First of all, this review is for the movie and not the book. In fact I haven’t even read the book. Also, a disclaimer: there might be spoilers in this review.
The movie was fantastic! Loved the plot. This is one of the best mysteries I’ve seen. It was sometimes a bit difficult sometimes to understand what Poirot was saying due to his French accent. The movie kept me on the edge of my seat until the last second!
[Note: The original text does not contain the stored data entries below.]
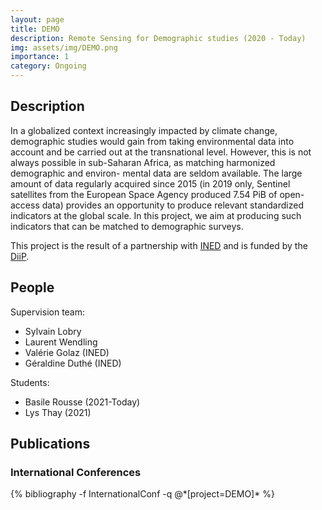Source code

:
 ```yaml
---
layout: page
title: DEMO
description: Remote Sensing for Demographic studies (2020 - Today)
img: assets/img/DEMO.png
importance: 1
category: Ongoing
---
```


## Description

In a globalized context increasingly impacted by climate change, demographic studies would gain from taking environmental data into account and be carried out at the transnational level. However, this is not always possible in sub-Saharan Africa, as matching harmonized demographic and environ- mental data are seldom available. The large amount of data regularly acquired since 2015 (in 2019 only, Sentinel satellites from the European Space Agency produced 7.54 PiB of open-access data) provides an opportunity to produce relevant standardized indicators at the global scale. In this project, we aim at producing such indicators that can be matched to demographic surveys.

This project is the result of a partnership with <a href="https://www.ined.fr">INED</a> and is funded by the <a href="https://u-paris.fr/diip/">DiiP</a>.



## People

Supervision team:
- Sylvain Lobry
- Laurent Wendling
- Valérie Golaz (INED)
- Géraldine Duthé (INED)

Students:
- Basile Rousse (2021-Today)
- Lys Thay (2021)



## Publications
### International Conferences
<div class="publications">
{% bibliography -f InternationalConf -q @*[project=DEMO]* %}
</div>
The movie starts off with a man who seems to be of very high importance and very picky about his eggs. I took him to be some sort of government official. Though, you soon find out that he is the famous detective Hercule Poirot! In just the first 10 minutes or so, the detective gives his deduction about some theft in front of the Wailing Wall. Instead of the three suspects, he finds the policeman in charge of the case guilty; with concrete evidence obviously. This scene, though confusing, was superbly done. I loved how Poirot used his cane to help catch the fleeing convict! To be honest though, I wanted the movie to quickly progress to the part of the Orient Express; the movie is called Murder on the Orient Express and not Theft in Jerusalem!
The Orient Express was beautiful. It radiated “poshness” and high class from every corner! It is a mark of luxury is what I thought. I really wish I can travel with such splendor.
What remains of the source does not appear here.